Syllabus

Teaching Note

For our colleagues using this course, the objectives are to survey sensory neural systems and to provide focused areas for students to explore intensely, with collaboration, support and/or critique, as they would for a doctoral thesis or professional paper.

  1. To advance fluency in the language and basic literature with specific application to space life sciences.
  2. To examine specific papers that have been of historic importance and interest in the field.
  3. To promote the capacity of students to appreciate the most important elements of the papers they read, capture some of their subtleties, and then be able to present it in their own words before their peers, with appropriate supporting media.
  4. To provide the experience of collaborating on challenging research in space life sciences.
  5. To provide the opportunity for students to proceed, with faculty support, to complete full studies of a particular topic based primarily on the published literature. (Our students are permitted to apply the work they do to further potential thesis research, but not to present prior research to fulfill requirements of the course.)
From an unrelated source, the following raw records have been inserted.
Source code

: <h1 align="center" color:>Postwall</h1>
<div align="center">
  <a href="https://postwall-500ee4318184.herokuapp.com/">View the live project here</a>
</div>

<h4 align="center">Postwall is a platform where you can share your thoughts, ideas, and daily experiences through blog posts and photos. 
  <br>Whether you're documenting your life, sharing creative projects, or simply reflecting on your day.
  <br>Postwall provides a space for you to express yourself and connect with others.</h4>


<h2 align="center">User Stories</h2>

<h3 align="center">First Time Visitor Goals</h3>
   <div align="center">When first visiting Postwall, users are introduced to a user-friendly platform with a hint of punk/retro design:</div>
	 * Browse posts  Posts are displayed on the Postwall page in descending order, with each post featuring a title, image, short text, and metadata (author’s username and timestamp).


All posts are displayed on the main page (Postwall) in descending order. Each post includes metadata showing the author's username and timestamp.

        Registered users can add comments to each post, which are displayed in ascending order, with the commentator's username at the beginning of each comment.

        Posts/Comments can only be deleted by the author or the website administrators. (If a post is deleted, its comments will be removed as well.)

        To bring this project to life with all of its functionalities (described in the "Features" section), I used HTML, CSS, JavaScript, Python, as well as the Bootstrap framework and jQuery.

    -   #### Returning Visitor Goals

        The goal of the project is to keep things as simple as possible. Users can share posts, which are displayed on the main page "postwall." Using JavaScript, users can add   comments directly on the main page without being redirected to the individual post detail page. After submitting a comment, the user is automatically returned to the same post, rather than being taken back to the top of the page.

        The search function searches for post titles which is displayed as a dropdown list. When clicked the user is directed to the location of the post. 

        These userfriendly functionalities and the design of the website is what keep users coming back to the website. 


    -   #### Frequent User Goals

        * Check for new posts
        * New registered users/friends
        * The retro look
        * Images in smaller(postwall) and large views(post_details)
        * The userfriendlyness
The class sessions are three hours long to allow time for student and faculty presentations. The course includes a field trip to a clinical facility at Massachusetts General Hospital. Each student presents to the group in alternate weeks.

The students enrolled in the course were MIT graduate students diverse by gender, race and national origin. In earlier versions, the class has included a student of another institution, a member of the military and an astronaut (and a faculty member at another educational institution.)

The course is taught at MIT by faculty from MIT and the Massachusetts General Hospital (Harvard Medical School).

Faculty planning to use this course might use its apparatus and its references as suggestions—or templates—for a challenging student-centered graduate one-term course in Sensorimotor Neural Systems. Our students reported that they worked hard in the course, and that they were largely pleased (or better) with what they took away from it.